By Michael Graham, author of Clinton & Me: How Eight Years of a Pants-Free Presidency Changed My Nation, My Family and My Life, scheduled for release on Election Day

 

o ads, no appearances, not so much as a quick "shalom" from Sen. Joseph Lieberman. Al Gore has clearly written off the state of South Carolina. Now local Democrats are returning the favor.

The Democratic governor's chief political advisor has written off Al Gore. The governor is raising money for pro-lottery ads in the state that refer to how badly Al Gore is doing in the polls. With less than a week to go before the election, Al Gore is finding out that payback is hell.

South Carolina's Democratic governor, Jim Hodges, defeated a GOP incumbent in 1998 with no help from the national Democrats in general, or Vice President Gore in particular. Relations have since been strained. When the South Carolina Democrats had their big party fundraiser in March, Bill Bradley was there. Al Gore wasn't.

Both Gov. Hodges and Gore say they've patched up their relationship. But they may be back in counseling when the vice president hears the governor's newest radio ad promoting his statewide lottery plan.

In South Carolina, the Election Day referendum on a state-run lottery is a much hotter campaign than the race for president. Most polls give George W. Bush at least a 10-point lead, and that's conservative. Meanwhile, the lottery's once-solid lead has been dwindling. The election is likely to be very close.

Hodges, who ran on the lottery issue in 1998, has raised hundreds of thousands of dollars for the pro-lottery campaign, about half of it from out of state. One of the radio ads Hodges's dollars are paying for touts the George Bush/Texas lottery.

Not only are South Carolina Democrats linking their own lottery to the "successful Texas lottery" of George Bush, but the ad features an actor playing former President Bush bragging about how his son is "cleaning Al Gore's clock."

That's right: South Carolina Democrats are spending tens of thousands of dollars on ads featuring George W. Bush's success, and announcing that that Al Gore is getting his clock cleaned in the 2000 election.

As a Democratic governor in a conservative state like South Carolina, Hodges can't align himself with the national party and its policies. But using donated dollars to announce your national candidate is losing an election is taking triangulation to a new level.
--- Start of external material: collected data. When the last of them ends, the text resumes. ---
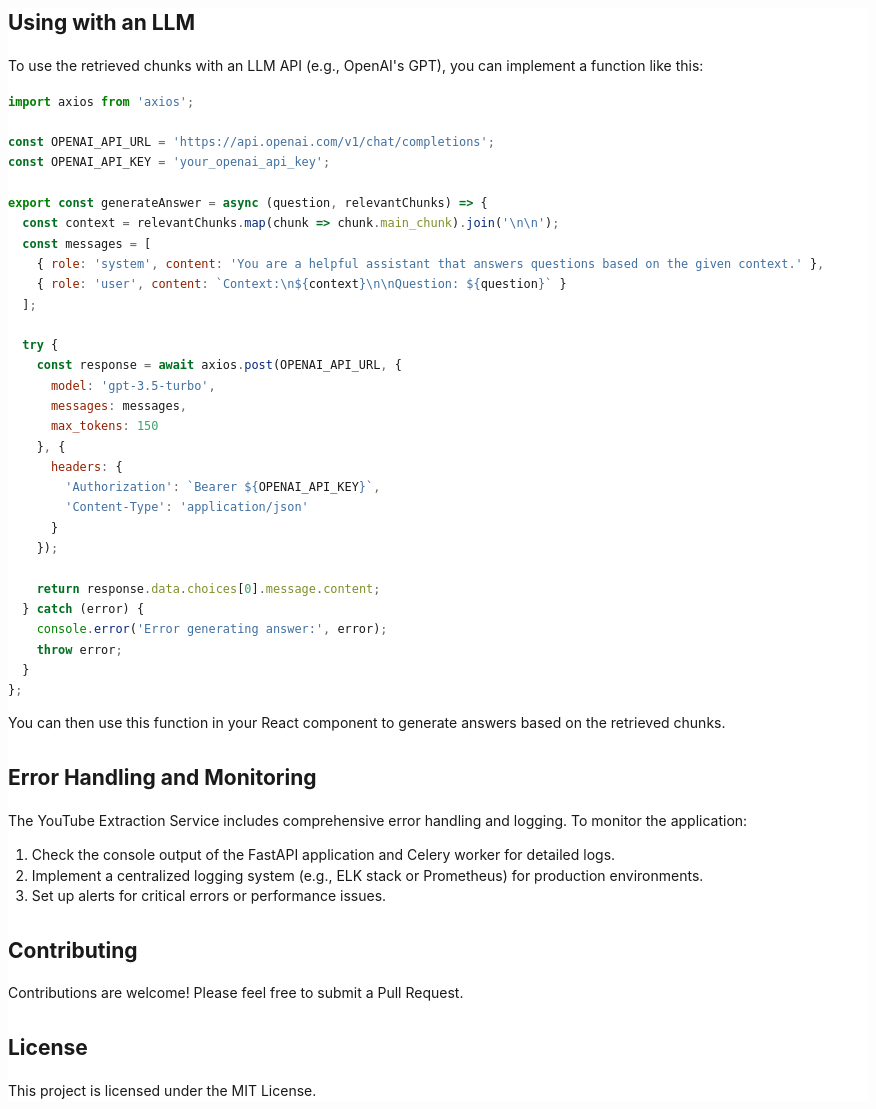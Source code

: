 ## Using with an LLM

To use the retrieved chunks with an LLM API (e.g., OpenAI's GPT), you can implement a function like this:

```javascript
import axios from 'axios';

const OPENAI_API_URL = 'https://api.openai.com/v1/chat/completions';
const OPENAI_API_KEY = 'your_openai_api_key';

export const generateAnswer = async (question, relevantChunks) => {
  const context = relevantChunks.map(chunk => chunk.main_chunk).join('\n\n');
  const messages = [
    { role: 'system', content: 'You are a helpful assistant that answers questions based on the given context.' },
    { role: 'user', content: `Context:\n${context}\n\nQuestion: ${question}` }
  ];

  try {
    const response = await axios.post(OPENAI_API_URL, {
      model: 'gpt-3.5-turbo',
      messages: messages,
      max_tokens: 150
    }, {
      headers: {
        'Authorization': `Bearer ${OPENAI_API_KEY}`,
        'Content-Type': 'application/json'
      }
    });

    return response.data.choices[0].message.content;
  } catch (error) {
    console.error('Error generating answer:', error);
    throw error;
  }
};
```

You can then use this function in your React component to generate answers based on the retrieved chunks.

## Error Handling and Monitoring

The YouTube Extraction Service includes comprehensive error handling and logging. To monitor the application:

1. Check the console output of the FastAPI application and Celery worker for detailed logs.
2. Implement a centralized logging system (e.g., ELK stack or Prometheus) for production environments.
3. Set up alerts for critical errors or performance issues.

## Contributing

Contributions are welcome! Please feel free to submit a Pull Request.

## License

This project is licensed under the MIT License.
Hodges' campaign chief, Kevin Geddings, is the mastermind behind these ads. He is privately acknowledging that the South Carolina governor's team has written off Al Gore, telling reporters off the record that "Al Gore is toast."
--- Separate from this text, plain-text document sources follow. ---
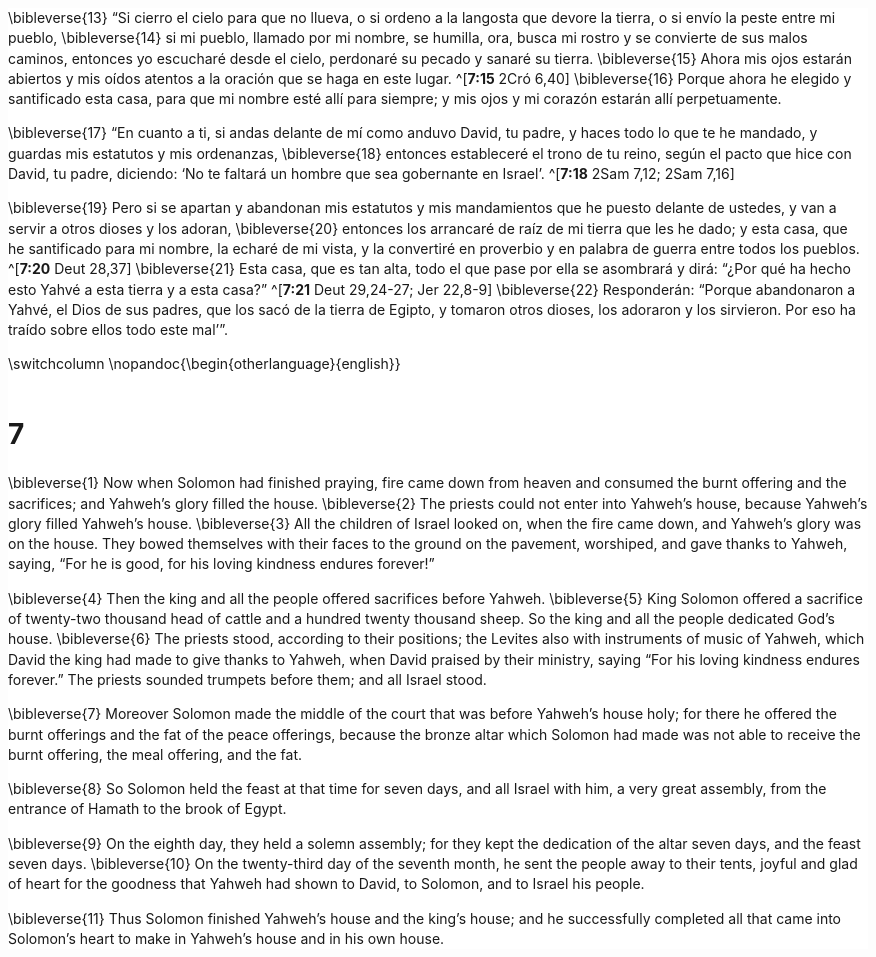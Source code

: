 \bibleverse{13} “Si cierro el cielo para que no llueva, o si ordeno a la langosta que devore la tierra, o si envío la peste entre mi pueblo, \bibleverse{14} si mi pueblo, llamado por mi nombre, se humilla, ora, busca mi rostro y se convierte de sus malos caminos, entonces yo escucharé desde el cielo, perdonaré su pecado y sanaré su tierra. \bibleverse{15} Ahora mis ojos estarán abiertos y mis oídos atentos a la oración que se haga en este lugar. ^[**7:15** 2Cró 6,40] \bibleverse{16} Porque ahora he elegido y santificado esta casa, para que mi nombre esté allí para siempre; y mis ojos y mi corazón estarán allí perpetuamente.

\bibleverse{17} “En cuanto a ti, si andas delante de mí como anduvo David, tu padre, y haces todo lo que te he mandado, y guardas mis estatutos y mis ordenanzas, \bibleverse{18} entonces estableceré el trono de tu reino, según el pacto que hice con David, tu padre, diciendo: ‘No te faltará un hombre que sea gobernante en Israel’. ^[**7:18** 2Sam 7,12; 2Sam 7,16]

\bibleverse{19} Pero si se apartan y abandonan mis estatutos y mis mandamientos que he puesto delante de ustedes, y van a servir a otros dioses y los adoran, \bibleverse{20} entonces los arrancaré de raíz de mi tierra que les he dado; y esta casa, que he santificado para mi nombre, la echaré de mi vista, y la convertiré en proverbio y en palabra de guerra entre todos los pueblos. ^[**7:20** Deut 28,37] \bibleverse{21} Esta casa, que es tan alta, todo el que pase por ella se asombrará y dirá: “¿Por qué ha hecho esto Yahvé a esta tierra y a esta casa?” ^[**7:21** Deut 29,24-27; Jer 22,8-9] \bibleverse{22} Responderán: “Porque abandonaron a Yahvé, el Dios de sus padres, que los sacó de la tierra de Egipto, y tomaron otros dioses, los adoraron y los sirvieron. Por eso ha traído sobre ellos todo este mal’”.

\switchcolumn
\nopandoc{\begin{otherlanguage}{english}}

# 7
\bibleverse{1} Now when Solomon had finished praying, fire came down from heaven and consumed the burnt offering and the sacrifices; and Yahweh’s glory filled the house. \bibleverse{2} The priests could not enter into Yahweh’s house, because Yahweh’s glory filled Yahweh’s house. \bibleverse{3} All the children of Israel looked on, when the fire came down, and Yahweh’s glory was on the house. They bowed themselves with their faces to the ground on the pavement, worshiped, and gave thanks to Yahweh, saying, “For he is good, for his loving kindness endures forever!” 

\bibleverse{4} Then the king and all the people offered sacrifices before Yahweh. \bibleverse{5} King Solomon offered a sacrifice of twenty-two thousand head of cattle and a hundred twenty thousand sheep. So the king and all the people dedicated God’s house. \bibleverse{6} The priests stood, according to their positions; the Levites also with instruments of music of Yahweh, which David the king had made to give thanks to Yahweh, when David praised by their ministry, saying “For his loving kindness endures forever.” The priests sounded trumpets before them; and all Israel stood. 

\bibleverse{7} Moreover Solomon made the middle of the court that was before Yahweh’s house holy; for there he offered the burnt offerings and the fat of the peace offerings, because the bronze altar which Solomon had made was not able to receive the burnt offering, the meal offering, and the fat. 

\bibleverse{8} So Solomon held the feast at that time for seven days, and all Israel with him, a very great assembly, from the entrance of Hamath to the brook of Egypt. 

\bibleverse{9} On the eighth day, they held a solemn assembly; for they kept the dedication of the altar seven days, and the feast seven days. \bibleverse{10} On the twenty-third day of the seventh month, he sent the people away to their tents, joyful and glad of heart for the goodness that Yahweh had shown to David, to Solomon, and to Israel his people. 

\bibleverse{11} Thus Solomon finished Yahweh’s house and the king’s house; and he successfully completed all that came into Solomon’s heart to make in Yahweh’s house and in his own house.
But that doesn't mean that Hodges and Gore have nothing in common.

Hodges has solicited at least $40,000 in contributions to the lottery campaign from New York financial institutions like Salomon Smith Barney and Goldman Sachs. In about two weeks, these same firms will be up for the contract on about $800 million in state bonds related to South Carolina's tobacco settlement. Gov. Hodges sits on the Tobacco Settlement Revenue Management Authority and will make that multi-million dollar decision.

At first, Hodges claimed he could not remember ever sending a letter soliciting contributions from these firms. This week, the South Carolina attorney general made public a copy of such a letter from the governor to Merrill Lynch. According to The State (Columbia, SC), Gov. Jim Hodges and his campaign asked potential lottery supporters to send $50,000 to either the South Carolina Democratic Party or the lottery campaign. "The South Carolina Democratic Party has no reporting requirements," one of the letters noted. "Contributions are confidential," as opposed to donations to specific political campaigns which must be made public.
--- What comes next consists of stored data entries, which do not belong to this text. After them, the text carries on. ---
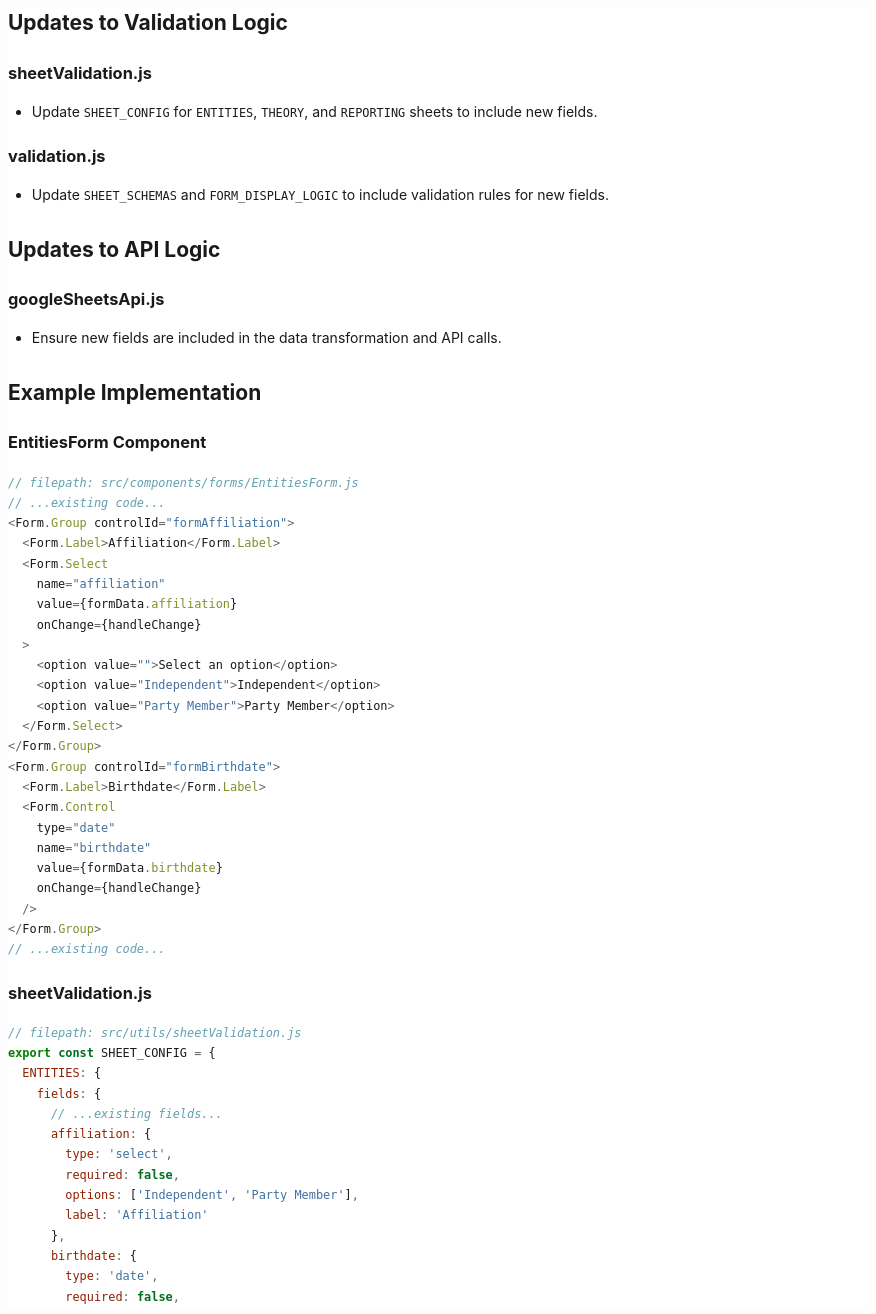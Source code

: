 ## Updates to Validation Logic

### sheetValidation.js
- Update `SHEET_CONFIG` for `ENTITIES`, `THEORY`, and `REPORTING` sheets to include new fields.

### validation.js
- Update `SHEET_SCHEMAS` and `FORM_DISPLAY_LOGIC` to include validation rules for new fields.

## Updates to API Logic

### googleSheetsApi.js
- Ensure new fields are included in the data transformation and API calls.

## Example Implementation

### EntitiesForm Component

```javascript
// filepath: src/components/forms/EntitiesForm.js
// ...existing code...
<Form.Group controlId="formAffiliation">
  <Form.Label>Affiliation</Form.Label>
  <Form.Select
    name="affiliation"
    value={formData.affiliation}
    onChange={handleChange}
  >
    <option value="">Select an option</option>
    <option value="Independent">Independent</option>
    <option value="Party Member">Party Member</option>
  </Form.Select>
</Form.Group>
<Form.Group controlId="formBirthdate">
  <Form.Label>Birthdate</Form.Label>
  <Form.Control
    type="date"
    name="birthdate"
    value={formData.birthdate}
    onChange={handleChange}
  />
</Form.Group>
// ...existing code...
```

### sheetValidation.js

```javascript
// filepath: src/utils/sheetValidation.js
export const SHEET_CONFIG = {
  ENTITIES: {
    fields: {
      // ...existing fields...
      affiliation: {
        type: 'select',
        required: false,
        options: ['Independent', 'Party Member'],
        label: 'Affiliation'
      },
      birthdate: {
        type: 'date',
        required: false,
```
Hodges has since announced he will not take part in the upcoming vote to award the bond money. But he continues to insist that his solicitation of funds from these firms was not a violation of the law because he claims he "made no commitments in exchange for donations to the South Carolina Education Lottery Coalition," according to The State.

In other words, "I didn't do anything wrong, and I promise not to do it again."

Did somebody say "no controlling legal authority?" Maybe Al Gore does have a fellow traveler in South Carolina after all.